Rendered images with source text
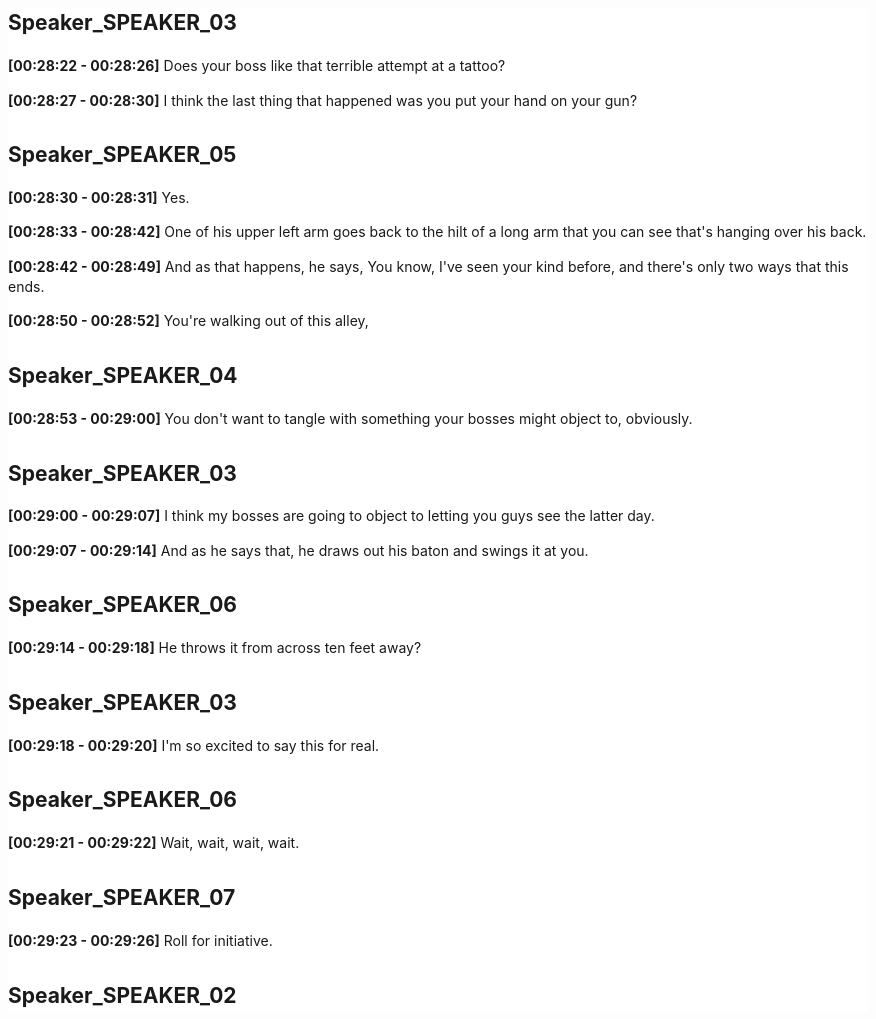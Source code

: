 
## Speaker_SPEAKER_03

**[00:28:22 - 00:28:26]** Does your boss like that terrible attempt at a tattoo?

**[00:28:27 - 00:28:30]** I think the last thing that happened was you put your hand on your gun?


## Speaker_SPEAKER_05

**[00:28:30 - 00:28:31]** Yes.

**[00:28:33 - 00:28:42]** One of his upper left arm goes back to the hilt of a long arm that you can see that's hanging over his back.

**[00:28:42 - 00:28:49]** And as that happens, he says, You know, I've seen your kind before, and there's only two ways that this ends.

**[00:28:50 - 00:28:52]** You're walking out of this alley,


## Speaker_SPEAKER_04

**[00:28:53 - 00:29:00]** You don't want to tangle with something your bosses might object to, obviously.


## Speaker_SPEAKER_03

**[00:29:00 - 00:29:07]** I think my bosses are going to object to letting you guys see the latter day.

**[00:29:07 - 00:29:14]** And as he says that, he draws out his baton and swings it at you.


## Speaker_SPEAKER_06

**[00:29:14 - 00:29:18]** He throws it from across ten feet away?


## Speaker_SPEAKER_03

**[00:29:18 - 00:29:20]** I'm so excited to say this for real.


## Speaker_SPEAKER_06

**[00:29:21 - 00:29:22]** Wait, wait, wait, wait.


## Speaker_SPEAKER_07

**[00:29:23 - 00:29:26]** Roll for initiative.


## Speaker_SPEAKER_02
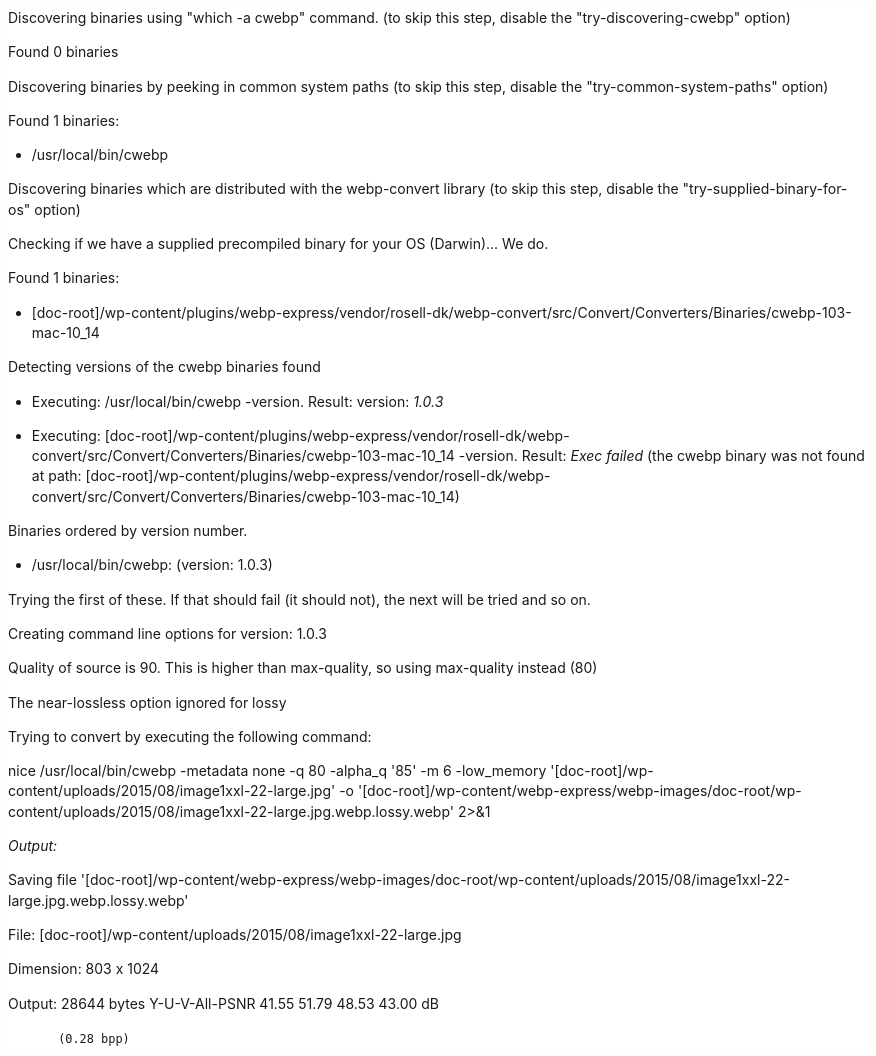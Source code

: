 Discovering binaries using "which -a cwebp" command. (to skip this step, disable the "try-discovering-cwebp" option)

Found 0 binaries

Discovering binaries by peeking in common system paths (to skip this step, disable the "try-common-system-paths" option)

Found 1 binaries: 

- /usr/local/bin/cwebp

Discovering binaries which are distributed with the webp-convert library (to skip this step, disable the "try-supplied-binary-for-os" option)

Checking if we have a supplied precompiled binary for your OS (Darwin)... We do.

Found 1 binaries: 

- [doc-root]/wp-content/plugins/webp-express/vendor/rosell-dk/webp-convert/src/Convert/Converters/Binaries/cwebp-103-mac-10_14

Detecting versions of the cwebp binaries found

- Executing: /usr/local/bin/cwebp -version. Result: version: *1.0.3*

- Executing: [doc-root]/wp-content/plugins/webp-express/vendor/rosell-dk/webp-convert/src/Convert/Converters/Binaries/cwebp-103-mac-10_14 -version. Result: *Exec failed* (the cwebp binary was not found at path: [doc-root]/wp-content/plugins/webp-express/vendor/rosell-dk/webp-convert/src/Convert/Converters/Binaries/cwebp-103-mac-10_14)

Binaries ordered by version number.

- /usr/local/bin/cwebp: (version: 1.0.3)

Trying the first of these. If that should fail (it should not), the next will be tried and so on.

Creating command line options for version: 1.0.3

Quality of source is 90. This is higher than max-quality, so using max-quality instead (80)

The near-lossless option ignored for lossy

Trying to convert by executing the following command:

nice /usr/local/bin/cwebp -metadata none -q 80 -alpha_q '85' -m 6 -low_memory '[doc-root]/wp-content/uploads/2015/08/image1xxl-22-large.jpg' -o '[doc-root]/wp-content/webp-express/webp-images/doc-root/wp-content/uploads/2015/08/image1xxl-22-large.jpg.webp.lossy.webp' 2>&1


*Output:* 

Saving file '[doc-root]/wp-content/webp-express/webp-images/doc-root/wp-content/uploads/2015/08/image1xxl-22-large.jpg.webp.lossy.webp'

File:      [doc-root]/wp-content/uploads/2015/08/image1xxl-22-large.jpg

Dimension: 803 x 1024

Output:    28644 bytes Y-U-V-All-PSNR 41.55 51.79 48.53   43.00 dB

           (0.28 bpp)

**PROBLEM REQUIREMENTS:** Would you write out all of the records exactly, omitting the pictures?

**ANSWER TO THE PROBLEM:**
Source code

: 
## Speaker_SPEAKER_03

**[00:28:22 - 00:28:26]** Does your boss like that terrible attempt at a tattoo?

**[00:28:27 - 00:28:30]** I think the last thing that happened was you put your hand on your gun?


## Speaker_SPEAKER_05

**[00:28:30 - 00:28:31]** Yes.

**[00:28:33 - 00:28:42]** One of his upper left arm goes back to the hilt of a long arm that you can see that's hanging over his back.

**[00:28:42 - 00:28:49]** And as that happens, he says, You know, I've seen your kind before, and there's only two ways that this ends.

**[00:28:50 - 00:28:52]** You're walking out of this alley,


## Speaker_SPEAKER_04

**[00:28:53 - 00:29:00]** You don't want to tangle with something your bosses might object to, obviously.


## Speaker_SPEAKER_03

**[00:29:00 - 00:29:07]** I think my bosses are going to object to letting you guys see the latter day.

**[00:29:07 - 00:29:14]** And as he says that, he draws out his baton and swings it at you.


## Speaker_SPEAKER_06

**[00:29:14 - 00:29:18]** He throws it from across ten feet away?


## Speaker_SPEAKER_03

**[00:29:18 - 00:29:20]** I'm so excited to say this for real.


## Speaker_SPEAKER_06

**[00:29:21 - 00:29:22]** Wait, wait, wait, wait.


## Speaker_SPEAKER_07

**[00:29:23 - 00:29:26]** Roll for initiative.


## Speaker_SPEAKER_02
Source code

: Discovering binaries using "which -a cwebp" command. (to skip this step, disable the "try-discovering-cwebp" option)

Found 0 binaries

Discovering binaries by peeking in common system paths (to skip this step, disable the "try-common-system-paths" option)

Found 1 binaries: 

- /usr/local/bin/cwebp

Discovering binaries which are distributed with the webp-convert library (to skip this step, disable the "try-supplied-binary-for-os" option)

Checking if we have a supplied precompiled binary for your OS (Darwin)... We do.

Found 1 binaries: 

- [doc-root]/wp-content/plugins/webp-express/vendor/rosell-dk/webp-convert/src/Convert/Converters/Binaries/cwebp-103-mac-10_14

Detecting versions of the cwebp binaries found

- Executing: /usr/local/bin/cwebp -version. Result: version: *1.0.3*

- Executing: [doc-root]/wp-content/plugins/webp-express/vendor/rosell-dk/webp-convert/src/Convert/Converters/Binaries/cwebp-103-mac-10_14 -version. Result: *Exec failed* (the cwebp binary was not found at path: [doc-root]/wp-content/plugins/webp-express/vendor/rosell-dk/webp-convert/src/Convert/Converters/Binaries/cwebp-103-mac-10_14)

Binaries ordered by version number.

- /usr/local/bin/cwebp: (version: 1.0.3)

Trying the first of these. If that should fail (it should not), the next will be tried and so on.

Creating command line options for version: 1.0.3

Quality of source is 90. This is higher than max-quality, so using max-quality instead (80)

The near-lossless option ignored for lossy

Trying to convert by executing the following command:

nice /usr/local/bin/cwebp -metadata none -q 80 -alpha_q '85' -m 6 -low_memory '[doc-root]/wp-content/uploads/2015/08/image1xxl-22-large.jpg' -o '[doc-root]/wp-content/webp-express/webp-images/doc-root/wp-content/uploads/2015/08/image1xxl-22-large.jpg.webp.lossy.webp' 2>&1


*Output:* 

Saving file '[doc-root]/wp-content/webp-express/webp-images/doc-root/wp-content/uploads/2015/08/image1xxl-22-large.jpg.webp.lossy.webp'

File:      [doc-root]/wp-content/uploads/2015/08/image1xxl-22-large.jpg

Dimension: 803 x 1024

Output:    28644 bytes Y-U-V-All-PSNR 41.55 51.79 48.53   43.00 dB

           (0.28 bpp)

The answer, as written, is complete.